Find all lines below containing the string "used" and return them.
━━━ Extracted data ━━━
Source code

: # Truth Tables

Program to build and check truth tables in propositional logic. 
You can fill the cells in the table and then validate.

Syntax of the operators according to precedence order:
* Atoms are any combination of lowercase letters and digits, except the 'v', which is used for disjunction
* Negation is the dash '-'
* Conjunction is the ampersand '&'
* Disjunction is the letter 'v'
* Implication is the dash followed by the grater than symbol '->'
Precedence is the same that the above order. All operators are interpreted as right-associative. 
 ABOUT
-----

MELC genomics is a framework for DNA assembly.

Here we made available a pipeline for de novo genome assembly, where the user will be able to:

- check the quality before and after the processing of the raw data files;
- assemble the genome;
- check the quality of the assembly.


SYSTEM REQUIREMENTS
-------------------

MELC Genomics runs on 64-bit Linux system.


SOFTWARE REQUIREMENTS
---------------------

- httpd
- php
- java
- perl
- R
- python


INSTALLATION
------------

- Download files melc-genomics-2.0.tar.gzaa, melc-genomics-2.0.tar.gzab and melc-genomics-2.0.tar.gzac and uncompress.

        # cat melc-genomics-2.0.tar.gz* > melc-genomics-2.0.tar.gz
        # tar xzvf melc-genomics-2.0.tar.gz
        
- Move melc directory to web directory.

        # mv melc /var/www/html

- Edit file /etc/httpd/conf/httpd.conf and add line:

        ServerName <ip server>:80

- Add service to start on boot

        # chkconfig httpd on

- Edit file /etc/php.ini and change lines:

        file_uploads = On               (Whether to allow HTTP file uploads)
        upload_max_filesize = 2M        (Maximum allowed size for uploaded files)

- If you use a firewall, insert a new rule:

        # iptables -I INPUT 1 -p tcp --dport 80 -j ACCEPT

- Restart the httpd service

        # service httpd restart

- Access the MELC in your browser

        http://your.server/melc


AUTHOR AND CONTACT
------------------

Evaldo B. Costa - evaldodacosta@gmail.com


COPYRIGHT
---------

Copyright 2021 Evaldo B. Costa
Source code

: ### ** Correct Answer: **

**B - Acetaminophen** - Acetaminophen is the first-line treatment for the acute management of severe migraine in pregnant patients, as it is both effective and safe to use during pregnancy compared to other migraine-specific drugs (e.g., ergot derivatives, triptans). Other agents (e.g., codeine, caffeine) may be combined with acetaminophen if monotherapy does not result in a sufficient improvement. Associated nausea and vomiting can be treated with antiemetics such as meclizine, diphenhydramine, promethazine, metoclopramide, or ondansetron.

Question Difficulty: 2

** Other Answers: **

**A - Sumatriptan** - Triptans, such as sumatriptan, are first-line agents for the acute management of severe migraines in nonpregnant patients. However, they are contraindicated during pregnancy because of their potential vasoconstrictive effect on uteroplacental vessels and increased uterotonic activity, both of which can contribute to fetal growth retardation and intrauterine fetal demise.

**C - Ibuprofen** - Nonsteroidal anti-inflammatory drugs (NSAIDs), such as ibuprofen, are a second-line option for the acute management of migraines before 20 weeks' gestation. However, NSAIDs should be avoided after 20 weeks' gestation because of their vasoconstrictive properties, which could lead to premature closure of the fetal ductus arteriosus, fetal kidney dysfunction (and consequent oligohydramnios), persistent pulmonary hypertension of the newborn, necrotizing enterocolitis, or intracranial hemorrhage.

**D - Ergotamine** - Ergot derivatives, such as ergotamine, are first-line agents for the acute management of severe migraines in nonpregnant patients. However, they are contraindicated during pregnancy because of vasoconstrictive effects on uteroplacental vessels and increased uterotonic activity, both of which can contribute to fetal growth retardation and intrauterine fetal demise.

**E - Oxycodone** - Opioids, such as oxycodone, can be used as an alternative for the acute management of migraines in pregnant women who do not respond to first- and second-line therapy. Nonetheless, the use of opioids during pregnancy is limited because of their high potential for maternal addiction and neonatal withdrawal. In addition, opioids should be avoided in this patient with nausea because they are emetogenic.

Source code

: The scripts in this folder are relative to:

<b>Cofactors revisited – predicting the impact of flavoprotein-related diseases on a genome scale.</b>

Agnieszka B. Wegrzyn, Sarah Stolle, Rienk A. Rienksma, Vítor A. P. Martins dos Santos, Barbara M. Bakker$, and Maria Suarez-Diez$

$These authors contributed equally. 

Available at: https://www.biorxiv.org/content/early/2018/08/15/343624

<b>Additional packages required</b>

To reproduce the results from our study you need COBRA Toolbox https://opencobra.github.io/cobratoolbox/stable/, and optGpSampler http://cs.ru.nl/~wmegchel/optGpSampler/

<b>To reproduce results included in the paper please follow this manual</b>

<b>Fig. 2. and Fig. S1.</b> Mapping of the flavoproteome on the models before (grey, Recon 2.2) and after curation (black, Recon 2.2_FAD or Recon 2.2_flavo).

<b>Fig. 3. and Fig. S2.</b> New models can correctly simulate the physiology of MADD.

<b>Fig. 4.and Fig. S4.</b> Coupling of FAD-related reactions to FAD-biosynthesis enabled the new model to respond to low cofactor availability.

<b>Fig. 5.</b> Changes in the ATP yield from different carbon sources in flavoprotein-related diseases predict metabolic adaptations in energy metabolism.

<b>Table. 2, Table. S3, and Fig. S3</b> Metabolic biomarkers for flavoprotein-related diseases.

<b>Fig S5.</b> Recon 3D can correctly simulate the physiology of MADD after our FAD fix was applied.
━━━
- **Exercise result**:
* Atoms are any combination of lowercase letters and digits, except the 'v', which is used for disjunction
**E - Oxycodone** - Opioids, such as oxycodone, can be used as an alternative for the acute management of migraines in pregnant women who do not respond to first- and second-line therapy. Nonetheless, the use of opioids during pregnancy is limited because of their high potential for maternal addiction and neonatal withdrawal. In addition, opioids should be avoided in this patient with nausea because they are emetogenic.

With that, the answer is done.